▶

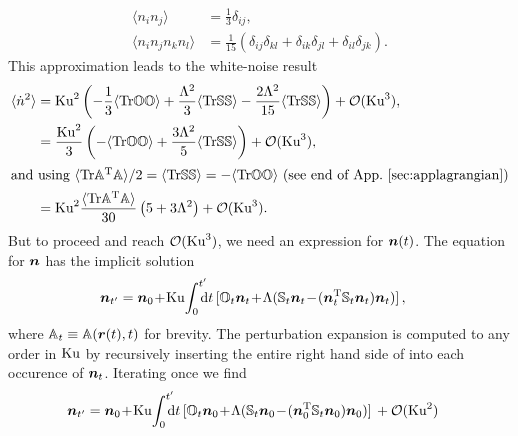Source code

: \documentclass[thesis.tex]{subfiles}
\begin{document}
\begin{align*}
	\langle n_i n_j \rangle &= \frac{1}{3}\delta_{ij}, \\
	\langle n_i n_j n_k n_l \rangle &= \frac{1}{15}(\delta_{ij}\delta_{kl} + \delta_{ik}\delta_{jl} + \delta_{il}\delta_{jk}).
\end{align*}
This approximation leads to the white-noise result
\begin{align*}
	\langle \dot n^2\rangle &= 
	\ku^2 \left(-\frac{1}{3}\langle\tr\ma O\ma O\rangle +  \frac{\Lambda^2}{3}\langle\tr\ma S \ma S\rangle - \frac{2\Lambda^2}{15}\langle\tr\ma S\ma S \rangle\right) + \mathcal O(\ku^3),  \\
	&= \frac{\ku^2}{3}\left(-\langle\tr\ma O\ma O\rangle +  \frac{3\Lambda^2}{5}\langle\tr\ma S \ma S\rangle\right) + \mathcal O(\ku^3),  \\
	\intertext{and using $\langle\tr\ma A\transpose \ma A\rangle/2=\langle\tr\ma S\ma S\rangle=-\langle\tr\ma O\ma O\rangle$ (see end of App.~\secref{applagrangian})}
	&= \ku^2\frac{\langle\tr\ma A\transpose \ma A\rangle}{30}\left(5 + 3 \Lambda^2\right)+ \mathcal O(\ku^3).  
\end{align*}
But to proceed and reach $\mathcal O(\mbox{Ku}^3)$, we need an expression for $\mbox{\boldmath$n$}(t)$.
The equation for $\mbox{\boldmath$n$}$ has the implicit solution
\begin{align*}
\ve n_{t'}&=\ve n_0\!+\!\ku\!\int_0^{t'}\!\!\!\!{\rm d}t\,[\ma O_{t}\ve n_{t}\!%
+\!\Lambda(\ma S_{t}\ve n_{t}\!-\!(\ve n_{t}\transpose\ma S_{t}\ve n_{t})\ve n_{t})]\,,
\end{align*}
where $\mathbb{A}_t \equiv \mathbb{A}(\mbox{\boldmath$r$}(t), t)$ for brevity.
The perturbation expansion is computed  to any order in $\mbox{Ku}$ by recursively inserting the entire right hand side of  into each occurence of $\mbox{\boldmath$n$}_t$.
Iterating once we find
\begin{align}
\ve n_{t'}&=\ve n_0\!+\!\ku\!\int_0^{t'}\!\!\!\!{\rm d}t\,[\ma O_{t}\ve n_{0}\! +\!\Lambda(\ma S_{t}\ve n_{0}\!-\!(\ve n_{0}\transpose\ma S_{t}\ve n_{0})\ve n_{0})]\, + \mathcal O(\ku^2)
\eqnlab{n_expansion}
\end{align}
\end{document}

◀

The pictures stay out of the copy. Set down the entries above precisely.

§ Solution
Source code

: \documentclass[thesis.tex]{subfiles}
\begin{document}
\begin{align*}
	\langle n_i n_j \rangle &= \frac{1}{3}\delta_{ij}, \\
	\langle n_i n_j n_k n_l \rangle &= \frac{1}{15}(\delta_{ij}\delta_{kl} + \delta_{ik}\delta_{jl} + \delta_{il}\delta_{jk}).
\end{align*}
This approximation leads to the white-noise result
\begin{align*}
	\langle \dot n^2\rangle &= 
	\ku^2 \left(-\frac{1}{3}\langle\tr\ma O\ma O\rangle +  \frac{\Lambda^2}{3}\langle\tr\ma S \ma S\rangle - \frac{2\Lambda^2}{15}\langle\tr\ma S\ma S \rangle\right) + \mathcal O(\ku^3),  \\
	&= \frac{\ku^2}{3}\left(-\langle\tr\ma O\ma O\rangle +  \frac{3\Lambda^2}{5}\langle\tr\ma S \ma S\rangle\right) + \mathcal O(\ku^3),  \\
	\intertext{and using $\langle\tr\ma A\transpose \ma A\rangle/2=\langle\tr\ma S\ma S\rangle=-\langle\tr\ma O\ma O\rangle$ (see end of App.~\secref{applagrangian})}
	&= \ku^2\frac{\langle\tr\ma A\transpose \ma A\rangle}{30}\left(5 + 3 \Lambda^2\right)+ \mathcal O(\ku^3).  
\end{align*}
But to proceed and reach $\mathcal O(\mbox{Ku}^3)$, we need an expression for $\mbox{\boldmath$n$}(t)$.
The equation for $\mbox{\boldmath$n$}$ has the implicit solution
\begin{align*}
\ve n_{t'}&=\ve n_0\!+\!\ku\!\int_0^{t'}\!\!\!\!{\rm d}t\,[\ma O_{t}\ve n_{t}\!%
+\!\Lambda(\ma S_{t}\ve n_{t}\!-\!(\ve n_{t}\transpose\ma S_{t}\ve n_{t})\ve n_{t})]\,,
\end{align*}
where $\mathbb{A}_t \equiv \mathbb{A}(\mbox{\boldmath$r$}(t), t)$ for brevity.
The perturbation expansion is computed  to any order in $\mbox{Ku}$ by recursively inserting the entire right hand side of  into each occurence of $\mbox{\boldmath$n$}_t$.
Iterating once we find
\begin{align}
\ve n_{t'}&=\ve n_0\!+\!\ku\!\int_0^{t'}\!\!\!\!{\rm d}t\,[\ma O_{t}\ve n_{0}\! +\!\Lambda(\ma S_{t}\ve n_{0}\!-\!(\ve n_{0}\transpose\ma S_{t}\ve n_{0})\ve n_{0})]\, + \mathcal O(\ku^2)
\eqnlab{n_expansion}
\end{align}
\end{document}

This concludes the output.